Marianne Moore (1887-1972), in addition to lots of other distinctive things, liked a good hat. She wore a little tricorn hat and a cape when she was the toast of New York. She loved sports, wrote the liner notes for Muhammed Ali's spoken word album, enjoyed watching boxing matches and was a great baseball fan. One of her prized possessions was a baseball signed by Mickey Mantle. She threw out the first pitch for the 1968 season at Yankee Stadium. She recognized Christy Mathewson's pitching at the first ballgame she ever attended, just from reading his book on the subject. She even wrote a poem "Baseball and Writing."

She was born and raised in Kirkwood, Missouri (it's pretty close to St. Louis) and was brought up by her grandparents and her mother as her father had left before she had even been born (he had a nervous breakdown and was hospitalized in the east.) She graduated from Bryn Mawr and started publishing poetry in 1915. She was the editor of the literary journal The Dial for a few years and was instrumental in the careers of Elizabeth Bishop, Allen Ginsburg and John Ashberry, just to name a few.

Moore's Collected Poems (1951) won the Pulitzer Prize, the National Book Award and the Bollingen Prize. She was great friends with Wallace Stevens. They were both fairly conservative Republicans. (Which today means they were centrist Democrats. The Republican party has strayed a long way from its original principles in the last 40 years.) Moore never married. She lived with her mom until 1947 (when her mom passed away.)

This particular poem, "Poetry" is one of her most famous and anthologized. She tinkered with it off and on her whole life. At one point the poem was just the first two sentences, Moore claiming the rest was just "padding." Obviously the poet does not dislike poetry however she does make a scattered case for the poetry she does like and the poetry she does not. What it boils down to is that she hates affected obtuseness and wants a poem to be genuine.

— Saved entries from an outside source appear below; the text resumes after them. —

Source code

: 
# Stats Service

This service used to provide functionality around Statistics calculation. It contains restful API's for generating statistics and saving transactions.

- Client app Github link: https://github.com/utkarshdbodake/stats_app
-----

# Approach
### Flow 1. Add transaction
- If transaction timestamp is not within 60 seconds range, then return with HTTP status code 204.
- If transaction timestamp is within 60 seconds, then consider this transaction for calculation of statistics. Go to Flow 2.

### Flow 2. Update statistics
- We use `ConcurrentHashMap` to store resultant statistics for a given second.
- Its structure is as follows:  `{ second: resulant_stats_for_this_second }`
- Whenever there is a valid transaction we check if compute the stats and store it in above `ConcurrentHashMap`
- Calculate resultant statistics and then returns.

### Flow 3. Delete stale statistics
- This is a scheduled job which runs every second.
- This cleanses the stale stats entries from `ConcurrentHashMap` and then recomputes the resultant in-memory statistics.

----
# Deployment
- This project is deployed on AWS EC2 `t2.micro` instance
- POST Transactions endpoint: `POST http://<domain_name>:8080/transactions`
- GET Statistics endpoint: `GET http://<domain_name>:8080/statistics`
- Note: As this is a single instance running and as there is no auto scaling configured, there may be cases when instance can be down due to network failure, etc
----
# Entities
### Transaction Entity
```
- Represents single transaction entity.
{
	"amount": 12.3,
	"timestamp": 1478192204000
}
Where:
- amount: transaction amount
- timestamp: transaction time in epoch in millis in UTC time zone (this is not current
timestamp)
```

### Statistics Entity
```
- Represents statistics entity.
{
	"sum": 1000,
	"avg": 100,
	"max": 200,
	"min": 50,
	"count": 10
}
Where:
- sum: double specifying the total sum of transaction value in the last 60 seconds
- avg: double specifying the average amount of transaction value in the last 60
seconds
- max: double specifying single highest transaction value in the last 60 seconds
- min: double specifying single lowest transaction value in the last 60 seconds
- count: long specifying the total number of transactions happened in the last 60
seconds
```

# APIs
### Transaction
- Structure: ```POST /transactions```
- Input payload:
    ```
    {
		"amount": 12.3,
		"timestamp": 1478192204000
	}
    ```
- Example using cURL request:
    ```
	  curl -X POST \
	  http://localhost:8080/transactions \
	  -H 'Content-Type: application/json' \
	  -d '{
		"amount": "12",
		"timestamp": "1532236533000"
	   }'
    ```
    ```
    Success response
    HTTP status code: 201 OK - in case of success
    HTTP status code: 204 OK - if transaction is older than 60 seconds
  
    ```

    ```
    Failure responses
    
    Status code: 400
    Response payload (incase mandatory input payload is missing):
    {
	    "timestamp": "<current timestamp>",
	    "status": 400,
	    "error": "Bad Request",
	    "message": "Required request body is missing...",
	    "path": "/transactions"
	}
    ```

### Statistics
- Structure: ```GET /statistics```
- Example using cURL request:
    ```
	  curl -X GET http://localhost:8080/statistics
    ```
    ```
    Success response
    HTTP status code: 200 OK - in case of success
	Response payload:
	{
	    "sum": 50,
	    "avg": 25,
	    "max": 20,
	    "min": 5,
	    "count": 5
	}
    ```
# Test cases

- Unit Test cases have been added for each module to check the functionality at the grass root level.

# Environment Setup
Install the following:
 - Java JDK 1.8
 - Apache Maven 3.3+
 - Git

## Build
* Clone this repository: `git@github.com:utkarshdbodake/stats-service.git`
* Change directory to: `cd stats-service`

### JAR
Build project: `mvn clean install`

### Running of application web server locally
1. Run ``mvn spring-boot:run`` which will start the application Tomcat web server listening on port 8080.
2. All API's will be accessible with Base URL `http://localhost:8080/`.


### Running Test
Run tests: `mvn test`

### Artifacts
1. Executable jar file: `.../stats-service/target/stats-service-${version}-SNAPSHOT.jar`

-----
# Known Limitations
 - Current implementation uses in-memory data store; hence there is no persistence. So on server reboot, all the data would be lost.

It's interesting to note that when she compiled a list of what she felt were the greatest literary works, she chose Keats and Byron and even Ogden Nash but not Shelley. If you want to see what she listed visit here: Her handwriting, also on the website, is pretty and familiar as old school Palmer Method (with maybe a little Spencerian. Don't know what I'm talking about? It's the way many of us were taught cursive writing in school, that's all.)

Moore was a well read, clever, crisply turned out woman who was a marvel with her use and appreciation of words. In interviews she is tart and a little like a bemused educated sprite. She was one of those people who spoke in well ordered whole sentences.

Here's a good Moore quote: "It never occurred to me that what I wrote was something to define. I am governed by the pull of the sentence as the pull of a fabric is governed by gravity. I like the end-stopped line and dislike the reversed order of words; like symmetry."